(Stored data entries)
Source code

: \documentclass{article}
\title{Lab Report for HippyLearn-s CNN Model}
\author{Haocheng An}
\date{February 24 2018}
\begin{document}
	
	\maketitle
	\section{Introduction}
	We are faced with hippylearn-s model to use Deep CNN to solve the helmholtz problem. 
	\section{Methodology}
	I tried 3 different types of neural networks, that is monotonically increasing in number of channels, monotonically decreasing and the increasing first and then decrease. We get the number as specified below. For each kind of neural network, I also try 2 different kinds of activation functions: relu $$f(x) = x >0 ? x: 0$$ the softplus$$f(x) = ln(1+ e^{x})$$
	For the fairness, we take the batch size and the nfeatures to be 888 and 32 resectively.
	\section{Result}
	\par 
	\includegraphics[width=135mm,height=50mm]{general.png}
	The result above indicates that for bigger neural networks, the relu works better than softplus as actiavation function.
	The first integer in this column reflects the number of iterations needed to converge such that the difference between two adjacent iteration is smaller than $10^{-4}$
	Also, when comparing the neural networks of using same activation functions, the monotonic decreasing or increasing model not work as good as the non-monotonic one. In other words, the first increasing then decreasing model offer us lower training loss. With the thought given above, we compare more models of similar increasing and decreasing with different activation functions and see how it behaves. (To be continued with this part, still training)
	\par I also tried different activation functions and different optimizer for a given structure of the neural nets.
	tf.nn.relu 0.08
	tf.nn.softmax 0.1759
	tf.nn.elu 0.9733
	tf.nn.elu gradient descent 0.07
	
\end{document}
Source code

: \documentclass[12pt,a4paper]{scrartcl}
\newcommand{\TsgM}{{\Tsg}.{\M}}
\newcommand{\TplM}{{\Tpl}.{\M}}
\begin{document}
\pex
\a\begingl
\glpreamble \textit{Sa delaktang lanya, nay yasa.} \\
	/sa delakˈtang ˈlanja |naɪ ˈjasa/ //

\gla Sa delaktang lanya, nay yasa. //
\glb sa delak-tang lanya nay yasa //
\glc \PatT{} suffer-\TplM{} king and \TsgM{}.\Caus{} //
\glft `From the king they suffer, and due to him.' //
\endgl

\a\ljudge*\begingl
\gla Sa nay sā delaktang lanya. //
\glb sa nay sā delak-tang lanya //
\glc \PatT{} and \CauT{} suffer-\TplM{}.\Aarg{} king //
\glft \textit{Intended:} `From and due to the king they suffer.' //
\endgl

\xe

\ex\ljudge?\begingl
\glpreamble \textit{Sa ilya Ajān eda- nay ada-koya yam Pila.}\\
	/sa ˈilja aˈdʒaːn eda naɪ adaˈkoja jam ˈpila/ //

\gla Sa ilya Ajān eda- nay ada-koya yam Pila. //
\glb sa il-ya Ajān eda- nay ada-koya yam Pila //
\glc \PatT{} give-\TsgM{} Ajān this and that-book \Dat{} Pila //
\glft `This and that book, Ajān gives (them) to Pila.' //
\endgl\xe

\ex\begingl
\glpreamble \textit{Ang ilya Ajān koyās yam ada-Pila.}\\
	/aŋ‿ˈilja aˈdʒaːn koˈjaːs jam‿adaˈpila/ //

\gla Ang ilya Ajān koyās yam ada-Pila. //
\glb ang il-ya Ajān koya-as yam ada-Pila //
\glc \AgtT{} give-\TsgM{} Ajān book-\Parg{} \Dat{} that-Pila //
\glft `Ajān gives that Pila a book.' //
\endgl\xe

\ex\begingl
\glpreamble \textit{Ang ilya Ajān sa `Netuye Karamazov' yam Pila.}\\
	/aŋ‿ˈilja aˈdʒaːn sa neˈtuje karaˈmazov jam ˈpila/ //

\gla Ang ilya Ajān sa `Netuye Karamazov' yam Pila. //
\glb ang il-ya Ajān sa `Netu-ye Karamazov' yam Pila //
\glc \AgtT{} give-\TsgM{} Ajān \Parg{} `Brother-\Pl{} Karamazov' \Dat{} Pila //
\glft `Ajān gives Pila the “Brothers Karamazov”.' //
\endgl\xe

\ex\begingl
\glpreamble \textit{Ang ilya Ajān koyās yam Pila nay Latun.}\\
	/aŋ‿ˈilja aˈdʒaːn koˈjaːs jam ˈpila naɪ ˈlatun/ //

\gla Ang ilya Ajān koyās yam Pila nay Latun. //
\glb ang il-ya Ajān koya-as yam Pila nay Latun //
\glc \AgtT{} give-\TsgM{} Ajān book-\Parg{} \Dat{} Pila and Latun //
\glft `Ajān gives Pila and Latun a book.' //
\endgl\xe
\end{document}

Action item:
To complete this exercise, set down every line above exactly once more.

Written solution:
Source code

: \documentclass{article}
\title{Lab Report for HippyLearn-s CNN Model}
\author{Haocheng An}
\date{February 24 2018}
\begin{document}
	
	\maketitle
	\section{Introduction}
	We are faced with hippylearn-s model to use Deep CNN to solve the helmholtz problem. 
	\section{Methodology}
	I tried 3 different types of neural networks, that is monotonically increasing in number of channels, monotonically decreasing and the increasing first and then decrease. We get the number as specified below. For each kind of neural network, I also try 2 different kinds of activation functions: relu $$f(x) = x >0 ? x: 0$$ the softplus$$f(x) = ln(1+ e^{x})$$
	For the fairness, we take the batch size and the nfeatures to be 888 and 32 resectively.
	\section{Result}
	\par 
	\includegraphics[width=135mm,height=50mm]{general.png}
	The result above indicates that for bigger neural networks, the relu works better than softplus as actiavation function.
	The first integer in this column reflects the number of iterations needed to converge such that the difference between two adjacent iteration is smaller than $10^{-4}$
	Also, when comparing the neural networks of using same activation functions, the monotonic decreasing or increasing model not work as good as the non-monotonic one. In other words, the first increasing then decreasing model offer us lower training loss. With the thought given above, we compare more models of similar increasing and decreasing with different activation functions and see how it behaves. (To be continued with this part, still training)
	\par I also tried different activation functions and different optimizer for a given structure of the neural nets.
	tf.nn.relu 0.08
	tf.nn.softmax 0.1759
	tf.nn.elu 0.9733
	tf.nn.elu gradient descent 0.07
	
\end{document}
Source code

: \documentclass[12pt,a4paper]{scrartcl}
\newcommand{\TsgM}{{\Tsg}.{\M}}
\newcommand{\TplM}{{\Tpl}.{\M}}
\begin{document}
\pex
\a\begingl
\glpreamble \textit{Sa delaktang lanya, nay yasa.} \\
	/sa delakˈtang ˈlanja |naɪ ˈjasa/ //

\gla Sa delaktang lanya, nay yasa. //
\glb sa delak-tang lanya nay yasa //
\glc \PatT{} suffer-\TplM{} king and \TsgM{}.\Caus{} //
\glft `From the king they suffer, and due to him.' //
\endgl

\a\ljudge*\begingl
\gla Sa nay sā delaktang lanya. //
\glb sa nay sā delak-tang lanya //
\glc \PatT{} and \CauT{} suffer-\TplM{}.\Aarg{} king //
\glft \textit{Intended:} `From and due to the king they suffer.' //
\endgl

\xe

\ex\ljudge?\begingl
\glpreamble \textit{Sa ilya Ajān eda- nay ada-koya yam Pila.}\\
	/sa ˈilja aˈdʒaːn eda naɪ adaˈkoja jam ˈpila/ //

\gla Sa ilya Ajān eda- nay ada-koya yam Pila. //
\glb sa il-ya Ajān eda- nay ada-koya yam Pila //
\glc \PatT{} give-\TsgM{} Ajān this and that-book \Dat{} Pila //
\glft `This and that book, Ajān gives (them) to Pila.' //
\endgl\xe

\ex\begingl
\glpreamble \textit{Ang ilya Ajān koyās yam ada-Pila.}\\
	/aŋ‿ˈilja aˈdʒaːn koˈjaːs jam‿adaˈpila/ //

\gla Ang ilya Ajān koyās yam ada-Pila. //
\glb ang il-ya Ajān koya-as yam ada-Pila //
\glc \AgtT{} give-\TsgM{} Ajān book-\Parg{} \Dat{} that-Pila //
\glft `Ajān gives that Pila a book.' //
\endgl\xe

\ex\begingl
\glpreamble \textit{Ang ilya Ajān sa `Netuye Karamazov' yam Pila.}\\
	/aŋ‿ˈilja aˈdʒaːn sa neˈtuje karaˈmazov jam ˈpila/ //

\gla Ang ilya Ajān sa `Netuye Karamazov' yam Pila. //
\glb ang il-ya Ajān sa `Netu-ye Karamazov' yam Pila //
\glc \AgtT{} give-\TsgM{} Ajān \Parg{} `Brother-\Pl{} Karamazov' \Dat{} Pila //
\glft `Ajān gives Pila the “Brothers Karamazov”.' //
\endgl\xe

\ex\begingl
\glpreamble \textit{Ang ilya Ajān koyās yam Pila nay Latun.}\\
	/aŋ‿ˈilja aˈdʒaːn koˈjaːs jam ˈpila naɪ ˈlatun/ //

\gla Ang ilya Ajān koyās yam Pila nay Latun. //
\glb ang il-ya Ajān koya-as yam Pila nay Latun //
\glc \AgtT{} give-\TsgM{} Ajān book-\Parg{} \Dat{} Pila and Latun //
\glft `Ajān gives Pila and Latun a book.' //
\endgl\xe
\end{document}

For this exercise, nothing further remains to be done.